Функция саги — несколько иная, чем поэзии скальдов. Если скальдика держит в центре внимания личность и окружающий ее мир в данный, актуальный момент времени (лишь формально включая их в мифо-эпическую систему, а по существу она — статична), то сага служит прежде всего способом ориентации современников — в цепи поколений, во времени, все более обретающем линейный характер [209, с. 101–106].

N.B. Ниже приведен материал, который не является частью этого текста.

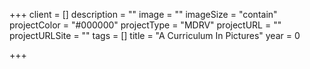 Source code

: +++
client = []
description = ""
image = ""
imageSize = "contain"
projectColor = "#000000"
projectType = "MDRV"
projectURL = ""
projectURLSite = ""
tags = []
title = "A Curriculum In Pictures"
year = 0

+++

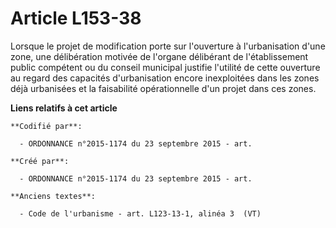 # Article L153-38

Lorsque le projet de modification porte sur l'ouverture à l'urbanisation d'une zone, une délibération motivée de l'organe
délibérant de l'établissement public compétent ou du conseil municipal justifie l'utilité de cette ouverture au regard des
capacités d'urbanisation encore inexploitées dans les zones déjà urbanisées et la faisabilité opérationnelle d'un projet dans
ces zones.

**Liens relatifs à cet article**

	**Codifié par**:

	  - ORDONNANCE n°2015-1174 du 23 septembre 2015 - art.

	**Créé par**:

	  - ORDONNANCE n°2015-1174 du 23 septembre 2015 - art.

	**Anciens textes**:

	  - Code de l'urbanisme - art. L123-13-1, alinéa 3  (VT)

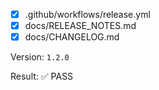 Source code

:- [x] .github/workflows/release.yml
- [x] docs/RELEASE_NOTES.md
- [x] docs/CHANGELOG.md

Version: `1.2.0`

Result: ✅ PASS
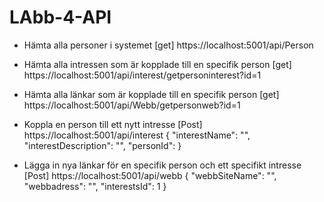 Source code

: # LAbb-4-API
- Hämta alla personer i systemet
[get]   https://localhost:5001/api/Person


- Hämta alla intressen som är kopplade till en specifik person
[get]   https://localhost:5001/api/interest/getpersoninterest?id=1


- Hämta alla länkar som är kopplade till en specifik person
[get]   https://localhost:5001/api/Webb/getpersonweb?id=1


- Koppla en person till ett nytt intresse
[Post]  https://localhost:5001/api/interest 
    {
        "interestName": "",
        "interestDescription": "",
        "personId": 
    }    


- Lägga in nya länkar för en specifik person och ett specifikt intresse
[Post]  https://localhost:5001/api/webb
    {
        "webbSiteName": "",
        "webbadress": "",
        "interestsId": 1
    }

В центре саги — судьба личности; как и в эпосе, она оценивается с позиций строгого следования тем же этическим нормам, на которых основана вся система ценностей культуры эпохи викингов. Но при этом соблюдение норм выступает как гарантия жизни родового коллектива. Высший родовой долг — долг мести; «родовые саги» — это история кровной вражды, где судьба личности сопряжена с судьбой рода, составляет ее часть в чередовании поколений. Прозаический жанр устного народного творчества, сложившийся и развивавшийся в основном уже после эпохи викингов, базировался на ее фундаментальных культурных достижениях, и развивал тенденции, зародившиеся в недрах этой культуры. Именно в рамках этого жанра совершается постепенный переход к новой системе ценностей, отражающей сложение классовой, государственной социальной структуры и постепенное внедрение новой, средневековой феодально-христианской идеологии. Нормы «родовых саг» генерализируются в цикле саг королевских, составивших в конечном счете грандиозное историко-эпическое полотно «Хеймскринглы». Судьба королевского рода Инглингов становится судьбой страны, Норвегии (совершенное в эпические времена отцеубийство предвещает повторяющуюся из поколения в поколение вражду родичей; в этой борьбе поднимется и обретет мученическую кончину сакральный патрон Норвегии, Олав Святой; языческая королевская Слава как воплощение его предопределенной родовыми нормами судьбы осмысливается как небесное Спасение, воплощение предопределяющей божественной воли) [50, с. 60–82].